[[ Exercise material open ]]

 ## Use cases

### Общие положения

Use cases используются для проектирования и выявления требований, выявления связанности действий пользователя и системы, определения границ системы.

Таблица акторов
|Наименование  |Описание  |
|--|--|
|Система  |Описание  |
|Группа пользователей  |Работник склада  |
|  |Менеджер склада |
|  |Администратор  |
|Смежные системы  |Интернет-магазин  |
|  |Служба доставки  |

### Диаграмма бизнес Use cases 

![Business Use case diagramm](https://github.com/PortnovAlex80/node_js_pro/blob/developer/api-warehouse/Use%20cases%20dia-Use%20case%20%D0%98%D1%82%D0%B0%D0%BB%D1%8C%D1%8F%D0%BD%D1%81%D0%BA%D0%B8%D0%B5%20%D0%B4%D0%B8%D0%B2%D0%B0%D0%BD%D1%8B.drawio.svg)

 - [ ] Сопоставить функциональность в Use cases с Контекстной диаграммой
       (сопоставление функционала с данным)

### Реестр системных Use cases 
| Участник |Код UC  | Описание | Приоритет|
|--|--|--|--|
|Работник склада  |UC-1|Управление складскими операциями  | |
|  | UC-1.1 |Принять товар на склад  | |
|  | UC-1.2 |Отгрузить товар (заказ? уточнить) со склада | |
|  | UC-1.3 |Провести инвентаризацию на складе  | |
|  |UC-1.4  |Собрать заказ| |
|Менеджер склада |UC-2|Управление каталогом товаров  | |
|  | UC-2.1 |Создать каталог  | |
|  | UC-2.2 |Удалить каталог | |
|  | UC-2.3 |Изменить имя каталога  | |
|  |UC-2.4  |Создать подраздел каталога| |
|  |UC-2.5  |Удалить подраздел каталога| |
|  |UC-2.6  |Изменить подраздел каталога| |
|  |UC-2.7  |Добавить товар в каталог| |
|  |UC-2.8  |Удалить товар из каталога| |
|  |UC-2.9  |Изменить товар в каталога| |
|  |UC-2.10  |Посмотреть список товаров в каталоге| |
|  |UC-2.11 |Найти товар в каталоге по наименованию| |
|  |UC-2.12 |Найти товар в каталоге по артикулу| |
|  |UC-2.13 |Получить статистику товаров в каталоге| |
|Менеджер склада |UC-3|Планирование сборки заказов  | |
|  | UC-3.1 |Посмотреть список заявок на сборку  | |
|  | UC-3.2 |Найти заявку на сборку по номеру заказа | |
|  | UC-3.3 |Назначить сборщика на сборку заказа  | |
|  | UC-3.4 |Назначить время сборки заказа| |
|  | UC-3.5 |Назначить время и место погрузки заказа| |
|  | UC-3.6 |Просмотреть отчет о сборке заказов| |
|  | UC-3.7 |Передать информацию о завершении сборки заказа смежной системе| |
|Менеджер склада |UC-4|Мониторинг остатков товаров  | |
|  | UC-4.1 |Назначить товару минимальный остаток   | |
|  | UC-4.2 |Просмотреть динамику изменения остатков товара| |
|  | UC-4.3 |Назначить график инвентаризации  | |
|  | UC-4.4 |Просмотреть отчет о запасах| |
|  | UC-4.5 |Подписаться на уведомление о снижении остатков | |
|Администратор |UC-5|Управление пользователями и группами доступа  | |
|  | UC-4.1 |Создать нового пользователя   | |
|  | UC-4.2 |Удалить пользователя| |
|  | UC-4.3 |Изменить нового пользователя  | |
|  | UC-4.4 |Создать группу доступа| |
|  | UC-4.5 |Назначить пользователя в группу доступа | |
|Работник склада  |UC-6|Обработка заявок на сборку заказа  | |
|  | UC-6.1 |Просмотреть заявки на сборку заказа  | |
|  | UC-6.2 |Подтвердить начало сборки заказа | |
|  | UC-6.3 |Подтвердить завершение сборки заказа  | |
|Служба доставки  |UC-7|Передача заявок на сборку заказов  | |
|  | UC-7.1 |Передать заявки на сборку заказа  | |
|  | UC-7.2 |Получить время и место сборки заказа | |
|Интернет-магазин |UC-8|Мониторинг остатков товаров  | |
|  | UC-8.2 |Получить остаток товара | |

[[ Exercise material closed ]]

▶ [Task description] Among the lines above, find each one containing the string "подраздел" and copy it.

▶ [Result]
|  |UC-2.4  |Создать подраздел каталога| |
|  |UC-2.5  |Удалить подраздел каталога| |
|  |UC-2.6  |Изменить подраздел каталога| |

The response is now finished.